Il titolo di questo libro coagula in sé il valore profondo dell’opera di Vanni Bianconi, che raggiunge qui la piena maturità espressiva. V’è il senso del camminare lungo un percorso esistenziale e umanissimo, fatto di fatica e di gioia, di ostacoli e di ritmo da scoprire e mantenere. E il ritmo è appunto una delle più vitali componenti di questa poesia, che sa esprimersi ormai in forme variegate, ora tradizionali e ardue, come la sestina dantesca, ora volutamente più libere. Nelle tappe del suo incedere, Bianconi incontra se stesso, la sua storia familiare, le esperienze essenziali della vita – la morte, l’amore, la paternità –, eppure ogni tratto del viaggio si apre alla  dimensione più vasta della vita collettiva, della memoria e della speranza non di un semplice io ma di un commosso noi, appena mormorato ma non per questo meno pregnante, meno intenso. Ma Il passo dell’uomo è anche il varco periglioso, la bocchetta da raggiungere nella vita e nella scrittura che chiede impegno e tenacia, e  promette qualcosa: una possibile rifondazione, una crescita, forse una vita nuova. Un dialogo, anche, aperto e franco con i propri maestri e con i compagni di strada, che l’autore chiama a fraterna raccolta dai due vastissimi territori culturali a lui noti e cari: la tradizione italiana e quella anglosassone. E così, nella pagina conclusiva ispirata a Silvia Plath, gli umili funghi che salgono caparbiamente dal basso possono davvero dire, con l’autore: or ora erediteremo la terra.

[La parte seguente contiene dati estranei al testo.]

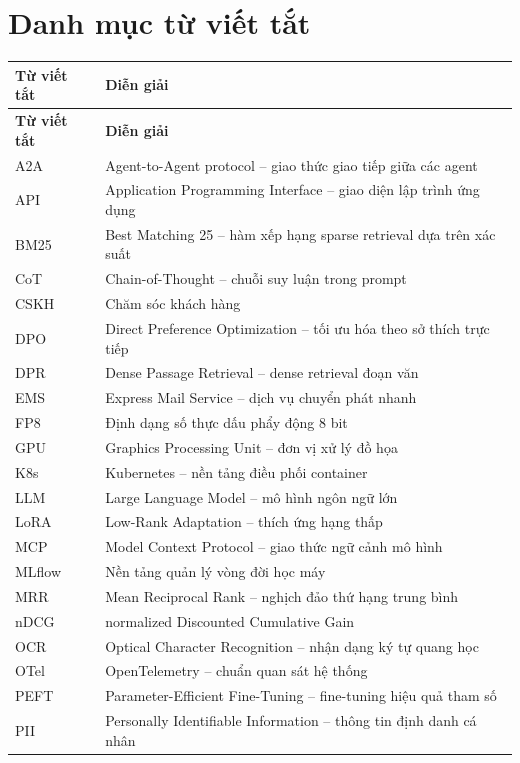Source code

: \chapter*{Danh mục từ viết tắt}
\begin{longtable}{@{}p{3.2cm}p{11.5cm}@{}}
\toprule
\textbf{Từ viết tắt} & \textbf{Diễn giải} \\
\midrule
\endfirsthead
\toprule
\textbf{Từ viết tắt} & \textbf{Diễn giải} \\
\midrule
\endhead
\bottomrule
\endfoot
A2A & Agent-to-Agent protocol -- giao thức giao tiếp giữa các agent \\
API & Application Programming Interface -- giao diện lập trình ứng dụng \\
BM25 & Best Matching 25 -- hàm xếp hạng sparse retrieval dựa trên xác suất \\
CoT & Chain-of-Thought -- chuỗi suy luận trong prompt \\
CSKH & Chăm sóc khách hàng \\
DPO & Direct Preference Optimization -- tối ưu hóa theo sở thích trực tiếp \\
DPR & Dense Passage Retrieval -- dense retrieval đoạn văn \\
EMS & Express Mail Service -- dịch vụ chuyển phát nhanh \\
FP8 & Định dạng số thực dấu phẩy động 8 bit \\
GPU & Graphics Processing Unit -- đơn vị xử lý đồ họa \\
K8s & Kubernetes -- nền tảng điều phối container \\
LLM & Large Language Model -- mô hình ngôn ngữ lớn \\
LoRA & Low-Rank Adaptation -- thích ứng hạng thấp \\
MCP & Model Context Protocol -- giao thức ngữ cảnh mô hình \\
MLflow & Nền tảng quản lý vòng đời học máy \\
MRR & Mean Reciprocal Rank -- nghịch đảo thứ hạng trung bình \\
nDCG & normalized Discounted Cumulative Gain \\
OCR & Optical Character Recognition -- nhận dạng ký tự quang học \\
OTel & OpenTelemetry -- chuẩn quan sát hệ thống \\
PEFT & Parameter-Efficient Fine-Tuning -- fine-tuning hiệu quả tham số \\
PII & Personally Identifiable Information -- thông tin định danh cá nhân \\

\end{longtable}
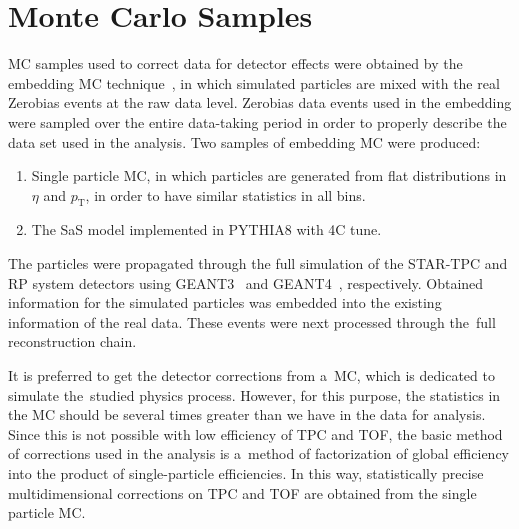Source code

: \chapter{Monte Carlo Samples }\label{section:star_mc}
\ac{MC} samples used to correct data for detector effects were obtained by the embedding \ac{MC} technique~\cite{STAR:tpc}, in which  simulated particles are mixed with the real Zerobias events at the raw data level. Zerobias data events used in the embedding were sampled over the entire data-taking period in order to properly describe the data set used in the analysis.  Two samples of embedding MC were produced:
\begin{enumerate}
	\item Single particle \ac{MC}, in which particles are generated from flat distributions in $\eta$ and $p_\textrm{T}$, in order to have similar statistics in all bins.
	\item The \ac{SaS} model implemented in PYTHIA8 with 4C tune. 
\end{enumerate}
The particles were propagated through the full simulation of the STAR-TPC and RP system detectors using GEANT3~\cite{GEANT:three} and GEANT4~\cite{GEANT:four}, respectively. Obtained information for the simulated particles was embedded into the existing information of the real data. These events were next processed through the~full reconstruction chain. 

It is preferred to get the detector corrections from a~MC, which is dedicated to simulate the~studied  physics process. However, for this purpose, the statistics in the MC should be several times greater than we have in the data for analysis. Since this is not possible with  low efficiency of TPC and TOF, the basic method of corrections used in the analysis is a~method of factorization of global efficiency into the product of single-particle efficiencies. In this way, statistically precise multidimensional corrections on TPC and TOF are obtained from the single particle MC.

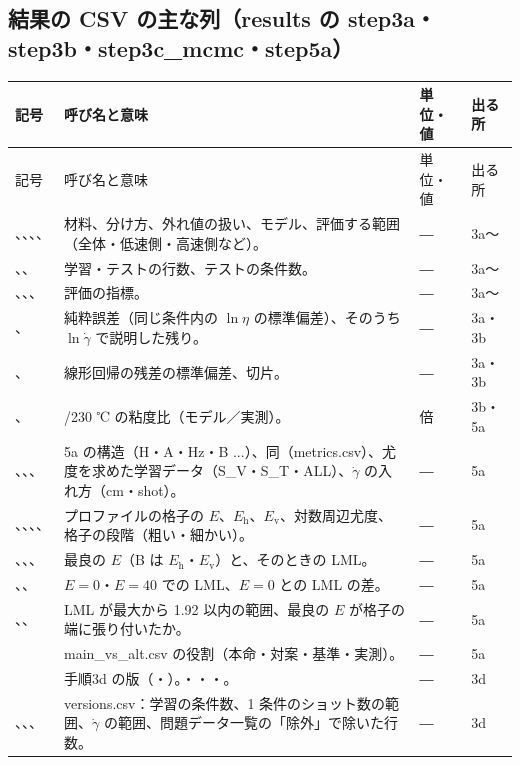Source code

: \documentclass[paper=a4paper,fontsize=10.5pt,line_length=44zw,number_of_lines=38]{jlreq}
\makeatletter
\newcommand{\file}[1]{\texttt{\detokenize{#1}}}
\newcommand{\gd}{\dot{\gamma}}
\newcommand{\Eh}{E_{\mathrm{h}}}
\newcommand{\Ev}{E_{\mathrm{v}}}
\newenvironment{symtab}{%
  \begin{longtable}{@{}>{\raggedright\arraybackslash}p{6.5\zw}>{\raggedright\arraybackslash}p{22\zw}>{\raggedright\arraybackslash}p{6\zw}>{\raggedright\arraybackslash}p{4.5\zw}@{}}
  \toprule 記号 & 呼び名と意味 & 単位・値 & 出る所 \\ \midrule \endfirsthead
  \toprule 記号 & 呼び名と意味 & 単位・値 & 出る所 \\ \midrule \endhead
  \bottomrule \endlastfoot}{\end{longtable}}
\makeatother
\begin{document}
\subsection{結果の CSV の主な列（results の step3a・step3b・step3c\_mcmc・step5a）}
\begin{symtab}
\file{material}、\file{split}、\file{data}、\file{model}、\file{subset} & 材料、分け方、外れ値の扱い、モデル、評価する範囲（全体・低速側・高速側など）。 & ― & 3a〜 \\
\file{n_train}、\file{n_test}、\file{n_cond_test} & 学習・テストの行数、テストの条件数。 & ― & 3a〜 \\
\file{R2}、\file{RMSE}、\file{coverage95}、\file{NLPD} & 評価の指標。 & ― & 3a〜 \\
\file{pure_sd_ln_eta}、\file{pure_sd_after_gd} & 純粋誤差（同じ条件内の $\ln\eta$ の標準偏差）、そのうち $\ln\gd$ で説明した残り。 & ― & 3a・3b \\
\file{resid_sd}、\file{intercept} & 線形回帰の残差の標準偏差、切片。 & ― & 3a・3b \\
\file{ratio_190_230}、\file{observed} & 190/230 ℃ の粘度比（モデル／実測）。 & 倍 & 3b・5a \\
\file{structure}、\file{variant}、\file{set}、\file{mode} & 5a の構造（H・A・Hz・B ...）、同（metrics.csv）、尤度を求めた学習データ（S\_V・S\_T・ALL）、$\gd$ の入れ方（cm・shot）。 & ― & 5a \\
\file{E}、\file{Eh}、\file{Ev}、\file{LML}、\file{stage} & プロファイルの格子の $E$、$\Eh$、$\Ev$、対数周辺尤度、格子の段階（粗い・細かい）。 & ― & 5a \\
\file{E_best}、\file{Eh_best}、\file{Ev_best}、\file{LML_best} & 最良の $E$（B は $\Eh$・$\Ev$）と、そのときの LML。 & ― & 5a \\
\file{LML_at_E0}、\file{LML_at_E40}、\file{dLML_vs_E0} & $E=0$・$E=40$ での LML、$E=0$ との LML の差。 & ― & 5a \\
\file{E_95_lo}、\file{E_95_hi}、\file{at_grid_edge} & LML が最大から 1.92 以内の範囲、最良の $E$ が格子の端に張り付いたか。 & ― & 5a \\
\file{role} & main\_vs\_alt.csv の役割（本命・対案・基準・実測）。 & ― & 5a \\
\file{version} & 手順3d の版（\file{5data}・\file{Alldata}）。\file{versions.csv}・\file{metrics.csv}・\file{kernels.csv}・\file{summary.csv}。 & ― & 3d \\
\file{n_cond_train}、\file{shots_per_cond}、\file{gd_range}、\file{removed_by_list} & versions.csv：学習の条件数、1 条件のショット数の範囲、$\gd$ の範囲、問題データ一覧の「除外」で除いた行数。 & ― & 3d \\

\end{symtab}
\end{document}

Fabio Pusterla (Quarta di copertina)

Presseschau

«[...] ne Il passo dell'uomo abbiamo conferma di una grande architettura pubblica, uno spazio-libro camminabile, anche grazie ai piedi metrici di una scrittura versicolore. [...] Dovrete resistere dalla tentazione di afferrare subito questi testi, ma non perché vi siano tracce d'ermetismo o oscurità. La poesia di Bianconi si tende e distende verso il lettore senza apparenti problemi, eppure è un concentrato di forme minerali che rilascia un contenuto che da liquido si fa solido a poco a poco, come stalattite e stalagmite prossime a formare una colonna di senso, lentissima: un calcare verticale, ma anche un calcare di passi, nel solco in fondo petrarchesco che lo stesso titolo del libro prova a inseguire» (Alberto Cellottolibrobreve.blogspot.ch, 02.07.2013).

"Il passo dell'uomo", servizio su Cult TV di Claudia Quadri (RSI LA1, 20.01.2013).

«Un libro che ha richiesto e richiede tempo, all'autore e al lettore, per schiudere un mondo poetico fatto di picchi e profondità di non facile conquista» (Claudio Lo Russo, «La Regione Ticino», 29.11.2012).

Kurzkritik

Apparentemente impegnativo, eppure di grande naturalezza, il titolo della seconda raccolta poetica di Vanni Bianconi – Il passo dell’uomo, che non a caso segue un altro titolo significativo come Ora prima (Casagrande, 2008) – sembra già suggerire molte cose. E infatti, afferma Fabio Pusterla, «Nelle tappe del suo incedere, Bianconi incontra le esperienze essenziali della vita – la morte, l’amore, la paternità». Un viaggio ritmato da molti dettagli; dettagli infimi e allo stesso tempo, proprio perché infimi, universali: «Un gatto ferito nel patio / non si può muovere, fissa per ore / per due giorni ancora con odio / gli uccelli nascosti nei muri».